In the United Kingdom, this press release and any other materials in relation to
the securities described herein are only being distributed to, and are only
directed at, and any investment or investment activity to which this document
relates is available only to, and will be engaged in only with, persons in the
United Kingdom who are (i) professional investors falling within Article 19(5)
of the U.K. Financial Services and Markets Act 2000 (Financial Promotion) Order
2005 (the "Order"), (ii) high net worth entities and other persons to whom this
press release may lawfully be addressed, falling within Article 49(2)(a)-(d) of
the Order, (iii) are outside the United Kingdom, or (iv) are persons to whom an
invitation or inducement to engage in investment activity (within the meaning of
section 21 of the U.K. Financial Services and Markets Act 2000) in connection
with the issue or sale of any securities may otherwise lawfully be communicated
or caused to be communicated (all such persons together being referred to as
"Relevant Persons"). This press release is directed only at Relevant Persons and
must not be acted on or relied on by persons who are not Relevant Persons. Any
investment or investment activity to which this press release relates is only
available to Relevant Persons and will only be engaged in with Relevant Persons.
Persons distributing this communication must satisfy themselves that it is
lawful to do so.

Forward-looking statements

This press release contains forward-looking statements related to the Company's
intentions, estimates or expectations with regard to the Company's future
results, financial position, liquidity, development, outlook, estimated growth,
strategies and opportunities as well as the markets in which the Company is
active.
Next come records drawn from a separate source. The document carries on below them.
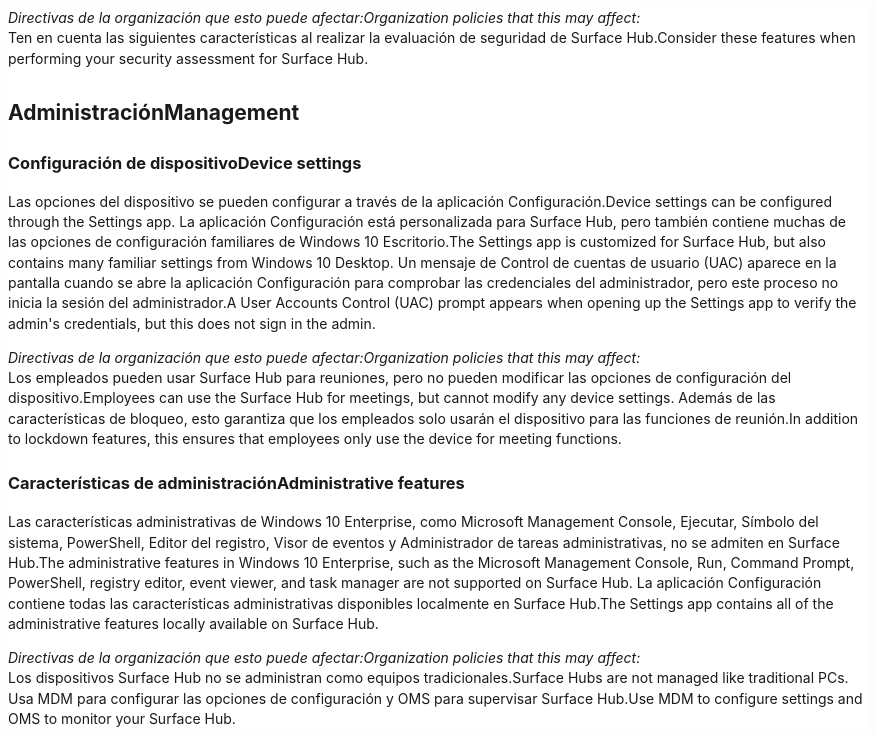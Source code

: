 *<span data-ttu-id="f2f31-196">Directivas de la organización que esto puede afectar:</span><span class="sxs-lookup"><span data-stu-id="f2f31-196">Organization policies that this may affect:</span></span>* <br> <span data-ttu-id="f2f31-197">Ten en cuenta las siguientes características al realizar la evaluación de seguridad de Surface Hub.</span><span class="sxs-lookup"><span data-stu-id="f2f31-197">Consider these features when performing your security assessment for Surface Hub.</span></span>

## <span data-ttu-id="f2f31-198">Administración</span><span class="sxs-lookup"><span data-stu-id="f2f31-198">Management</span></span>

### <span data-ttu-id="f2f31-199">Configuración de dispositivo</span><span class="sxs-lookup"><span data-stu-id="f2f31-199">Device settings</span></span>

<span data-ttu-id="f2f31-200">Las opciones del dispositivo se pueden configurar a través de la aplicación Configuración.</span><span class="sxs-lookup"><span data-stu-id="f2f31-200">Device settings can be configured through the Settings app.</span></span> <span data-ttu-id="f2f31-201">La aplicación Configuración está personalizada para Surface Hub, pero también contiene muchas de las opciones de configuración familiares de Windows 10 Escritorio.</span><span class="sxs-lookup"><span data-stu-id="f2f31-201">The Settings app is customized for Surface Hub, but also contains many familiar settings from Windows 10 Desktop.</span></span> <span data-ttu-id="f2f31-202">Un mensaje de Control de cuentas de usuario (UAC) aparece en la pantalla cuando se abre la aplicación Configuración para comprobar las credenciales del administrador, pero este proceso no inicia la sesión del administrador.</span><span class="sxs-lookup"><span data-stu-id="f2f31-202">A User Accounts Control (UAC) prompt appears when opening up the Settings app to verify the admin's credentials, but this does not sign in the admin.</span></span>

*<span data-ttu-id="f2f31-203">Directivas de la organización que esto puede afectar:</span><span class="sxs-lookup"><span data-stu-id="f2f31-203">Organization policies that this may affect:</span></span>* <br> <span data-ttu-id="f2f31-204">Los empleados pueden usar Surface Hub para reuniones, pero no pueden modificar las opciones de configuración del dispositivo.</span><span class="sxs-lookup"><span data-stu-id="f2f31-204">Employees can use the Surface Hub for meetings, but cannot modify any device settings.</span></span> <span data-ttu-id="f2f31-205">Además de las características de bloqueo, esto garantiza que los empleados solo usarán el dispositivo para las funciones de reunión.</span><span class="sxs-lookup"><span data-stu-id="f2f31-205">In addition to lockdown features, this ensures that employees only use the device for meeting functions.</span></span>

### <span data-ttu-id="f2f31-206">Características de administración</span><span class="sxs-lookup"><span data-stu-id="f2f31-206">Administrative features</span></span>

<span data-ttu-id="f2f31-207">Las características administrativas de Windows 10 Enterprise, como Microsoft Management Console, Ejecutar, Símbolo del sistema, PowerShell, Editor del registro, Visor de eventos y Administrador de tareas administrativas, no se admiten en Surface Hub.</span><span class="sxs-lookup"><span data-stu-id="f2f31-207">The administrative features in Windows 10 Enterprise, such as the Microsoft Management Console, Run, Command Prompt, PowerShell, registry editor, event viewer, and task manager are not supported on Surface Hub.</span></span> <span data-ttu-id="f2f31-208">La aplicación Configuración contiene todas las características administrativas disponibles localmente en Surface Hub.</span><span class="sxs-lookup"><span data-stu-id="f2f31-208">The Settings app contains all of the administrative features locally available on Surface Hub.</span></span>

*<span data-ttu-id="f2f31-209">Directivas de la organización que esto puede afectar:</span><span class="sxs-lookup"><span data-stu-id="f2f31-209">Organization policies that this may affect:</span></span>* <br> <span data-ttu-id="f2f31-210">Los dispositivos Surface Hub no se administran como equipos tradicionales.</span><span class="sxs-lookup"><span data-stu-id="f2f31-210">Surface Hubs are not managed like traditional PCs.</span></span> <span data-ttu-id="f2f31-211">Usa MDM para configurar las opciones de configuración y OMS para supervisar Surface Hub.</span><span class="sxs-lookup"><span data-stu-id="f2f31-211">Use MDM to configure settings and OMS to monitor your Surface Hub.</span></span>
Forward-looking statements are statements that do not refer to
historical facts and can be identified by the use of terms such as "believes,"
"expects," "anticipates," "intends," "estimates," "will," "may," "implies,"
"should," "could" and, in each case, their negative, or comparable terminology.
The forward-looking statements in this press release are based on various
assumptions, which in several cases are based on further assumptions. Although
the Company believes that the assumptions reflected in these forward-looking
statements are reasonable, there is no guarantee that they will occur or that
they are correct. Since these assumptions are based on assumptions or estimates
and involve risks and uncertainties, actual results or outcomes, for many
different reasons, may differ materially from those what is stated in the
forward-looking statements. Due to such risks, uncertainties, eventualities and
other significant factors, actual events may differ materially from the
expectations that expressly or implicitly are contained in this press release
through the forward-looking statements. The Company does not guarantee that the
assumptions which serve as a basis for the forward-looking statements in this
press release are correct, and each reader of the press release should not rely
on the forward-looking statements in this press release. The information,
opinions and forward-looking statements that expressly or implicitly are stated
herein are provided only as of the date of this press release and may change.
Neither the Company nor any other party will review, update, confirm or publicly
announce any revision of any forward-looking statement to reflect events that
occur or circumstances that arise with respect to the contents of this press
release, beyond what is required by law.